In the material below, find each line that contains the word "serif" and copy it.

◇ ◇ ◇ ◇ ◇

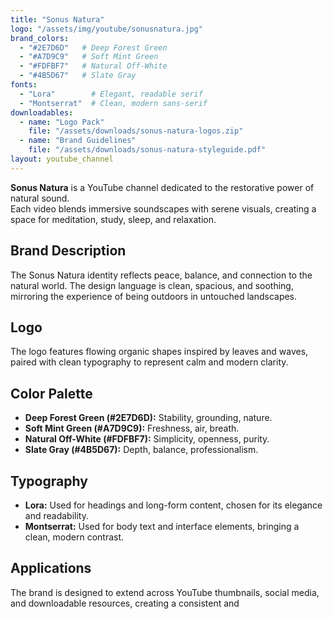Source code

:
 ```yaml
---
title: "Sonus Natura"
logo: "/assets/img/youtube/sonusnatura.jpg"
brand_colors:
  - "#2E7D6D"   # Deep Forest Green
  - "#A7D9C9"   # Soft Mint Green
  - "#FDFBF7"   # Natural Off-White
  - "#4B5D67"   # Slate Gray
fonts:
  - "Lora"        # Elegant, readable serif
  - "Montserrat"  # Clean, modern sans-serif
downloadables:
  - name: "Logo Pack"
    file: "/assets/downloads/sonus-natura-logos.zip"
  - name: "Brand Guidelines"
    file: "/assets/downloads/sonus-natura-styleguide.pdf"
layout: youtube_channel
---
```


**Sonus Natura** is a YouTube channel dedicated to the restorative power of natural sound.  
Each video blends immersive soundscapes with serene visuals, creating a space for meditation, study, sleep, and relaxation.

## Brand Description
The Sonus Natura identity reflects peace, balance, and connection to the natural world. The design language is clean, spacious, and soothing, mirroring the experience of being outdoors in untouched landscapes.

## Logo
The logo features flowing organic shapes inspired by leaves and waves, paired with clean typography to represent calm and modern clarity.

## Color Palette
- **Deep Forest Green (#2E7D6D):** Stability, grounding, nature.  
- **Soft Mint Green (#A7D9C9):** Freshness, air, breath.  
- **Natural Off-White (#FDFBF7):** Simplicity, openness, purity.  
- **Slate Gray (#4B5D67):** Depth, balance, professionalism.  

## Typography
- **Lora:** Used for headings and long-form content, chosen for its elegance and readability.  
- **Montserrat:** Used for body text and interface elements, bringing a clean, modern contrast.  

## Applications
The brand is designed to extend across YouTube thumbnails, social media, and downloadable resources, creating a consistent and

◇ ◇ ◇ ◇ ◇

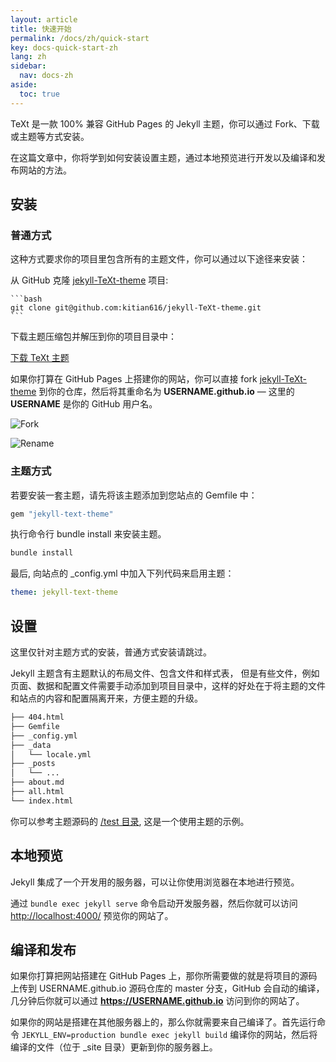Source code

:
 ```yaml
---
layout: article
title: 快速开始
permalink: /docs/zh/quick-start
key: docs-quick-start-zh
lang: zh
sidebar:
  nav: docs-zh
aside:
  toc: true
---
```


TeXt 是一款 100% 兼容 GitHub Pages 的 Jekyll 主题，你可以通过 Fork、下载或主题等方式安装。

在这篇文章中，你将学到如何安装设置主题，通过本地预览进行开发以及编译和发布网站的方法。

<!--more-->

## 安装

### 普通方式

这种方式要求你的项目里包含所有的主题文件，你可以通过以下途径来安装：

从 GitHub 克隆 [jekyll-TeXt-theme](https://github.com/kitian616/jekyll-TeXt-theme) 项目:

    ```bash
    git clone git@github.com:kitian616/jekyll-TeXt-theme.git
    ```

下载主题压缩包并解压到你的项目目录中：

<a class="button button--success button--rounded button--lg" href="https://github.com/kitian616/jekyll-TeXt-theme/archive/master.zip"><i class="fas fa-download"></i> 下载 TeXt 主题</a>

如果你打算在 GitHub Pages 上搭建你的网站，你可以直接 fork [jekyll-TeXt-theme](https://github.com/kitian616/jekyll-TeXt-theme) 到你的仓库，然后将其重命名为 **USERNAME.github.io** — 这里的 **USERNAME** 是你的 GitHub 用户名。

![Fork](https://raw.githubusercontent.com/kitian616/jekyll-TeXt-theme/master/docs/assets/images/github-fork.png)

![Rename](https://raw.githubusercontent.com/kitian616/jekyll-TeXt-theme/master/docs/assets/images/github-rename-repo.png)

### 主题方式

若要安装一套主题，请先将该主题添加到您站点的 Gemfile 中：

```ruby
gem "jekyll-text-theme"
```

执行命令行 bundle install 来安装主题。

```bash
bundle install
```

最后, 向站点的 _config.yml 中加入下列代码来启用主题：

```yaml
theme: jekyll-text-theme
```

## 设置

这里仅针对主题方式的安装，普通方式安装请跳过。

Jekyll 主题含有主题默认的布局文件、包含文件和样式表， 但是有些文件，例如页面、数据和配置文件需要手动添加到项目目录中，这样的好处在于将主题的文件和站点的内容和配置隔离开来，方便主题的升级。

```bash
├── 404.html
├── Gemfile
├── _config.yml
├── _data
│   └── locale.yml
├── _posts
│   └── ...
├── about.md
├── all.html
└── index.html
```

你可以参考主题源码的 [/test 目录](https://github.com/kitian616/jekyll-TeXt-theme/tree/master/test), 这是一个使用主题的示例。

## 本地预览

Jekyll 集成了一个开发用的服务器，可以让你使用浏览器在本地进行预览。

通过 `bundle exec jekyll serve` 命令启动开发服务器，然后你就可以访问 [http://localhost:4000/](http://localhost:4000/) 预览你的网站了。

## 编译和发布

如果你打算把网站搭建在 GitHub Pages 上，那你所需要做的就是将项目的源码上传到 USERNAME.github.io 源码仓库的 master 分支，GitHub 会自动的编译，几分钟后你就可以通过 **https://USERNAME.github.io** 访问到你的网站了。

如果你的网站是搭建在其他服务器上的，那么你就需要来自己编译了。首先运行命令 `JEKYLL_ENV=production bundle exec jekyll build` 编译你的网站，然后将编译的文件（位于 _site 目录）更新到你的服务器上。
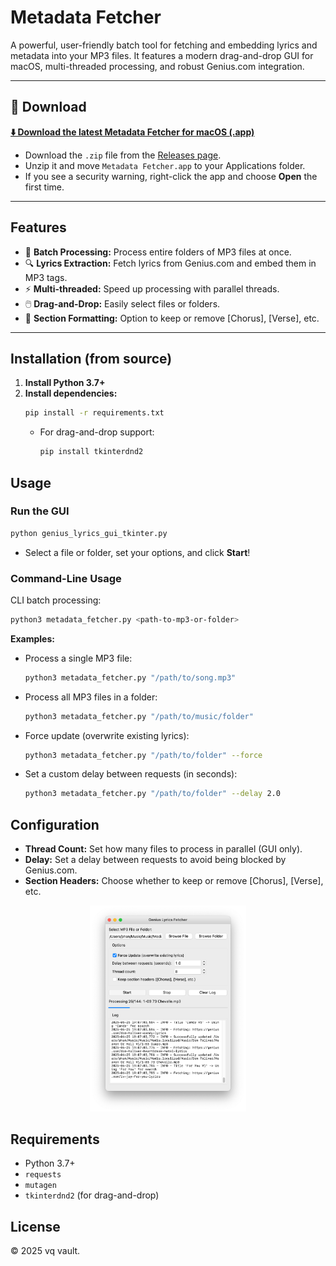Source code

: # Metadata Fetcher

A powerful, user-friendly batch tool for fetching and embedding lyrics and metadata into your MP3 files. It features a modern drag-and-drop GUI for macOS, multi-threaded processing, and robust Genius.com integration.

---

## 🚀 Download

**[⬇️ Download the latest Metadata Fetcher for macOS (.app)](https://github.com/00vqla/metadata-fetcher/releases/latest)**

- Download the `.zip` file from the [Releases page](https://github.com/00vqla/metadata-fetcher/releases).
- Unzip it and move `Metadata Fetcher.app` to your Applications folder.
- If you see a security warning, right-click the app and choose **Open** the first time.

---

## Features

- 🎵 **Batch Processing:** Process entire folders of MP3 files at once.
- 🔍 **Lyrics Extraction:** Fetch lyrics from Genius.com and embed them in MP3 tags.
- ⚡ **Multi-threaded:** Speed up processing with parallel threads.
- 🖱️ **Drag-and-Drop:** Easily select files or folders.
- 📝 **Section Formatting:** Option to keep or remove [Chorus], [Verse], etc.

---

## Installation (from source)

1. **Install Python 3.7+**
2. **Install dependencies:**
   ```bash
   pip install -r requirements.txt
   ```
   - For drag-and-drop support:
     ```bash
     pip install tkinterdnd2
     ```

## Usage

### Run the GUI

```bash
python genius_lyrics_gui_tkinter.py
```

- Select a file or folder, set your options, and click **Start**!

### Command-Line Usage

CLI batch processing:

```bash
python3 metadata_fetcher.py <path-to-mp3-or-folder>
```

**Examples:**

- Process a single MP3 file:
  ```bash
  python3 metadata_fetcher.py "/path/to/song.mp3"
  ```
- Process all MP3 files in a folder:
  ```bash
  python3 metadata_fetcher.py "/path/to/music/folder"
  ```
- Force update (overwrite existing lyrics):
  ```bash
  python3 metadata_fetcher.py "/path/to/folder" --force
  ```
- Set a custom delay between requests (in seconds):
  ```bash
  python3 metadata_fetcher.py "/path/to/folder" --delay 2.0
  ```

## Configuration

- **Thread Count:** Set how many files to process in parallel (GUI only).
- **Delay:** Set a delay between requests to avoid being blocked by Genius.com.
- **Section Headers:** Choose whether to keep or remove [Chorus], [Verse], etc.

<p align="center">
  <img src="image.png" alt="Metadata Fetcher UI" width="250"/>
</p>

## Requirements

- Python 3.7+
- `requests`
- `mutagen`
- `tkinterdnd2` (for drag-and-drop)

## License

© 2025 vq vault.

◇ ◇ ◇ ◇ ◇

# PROBLEM SOLUTION
  - "Lora"        # Elegant, readable serif
  - "Montserrat"  # Clean, modern sans-serif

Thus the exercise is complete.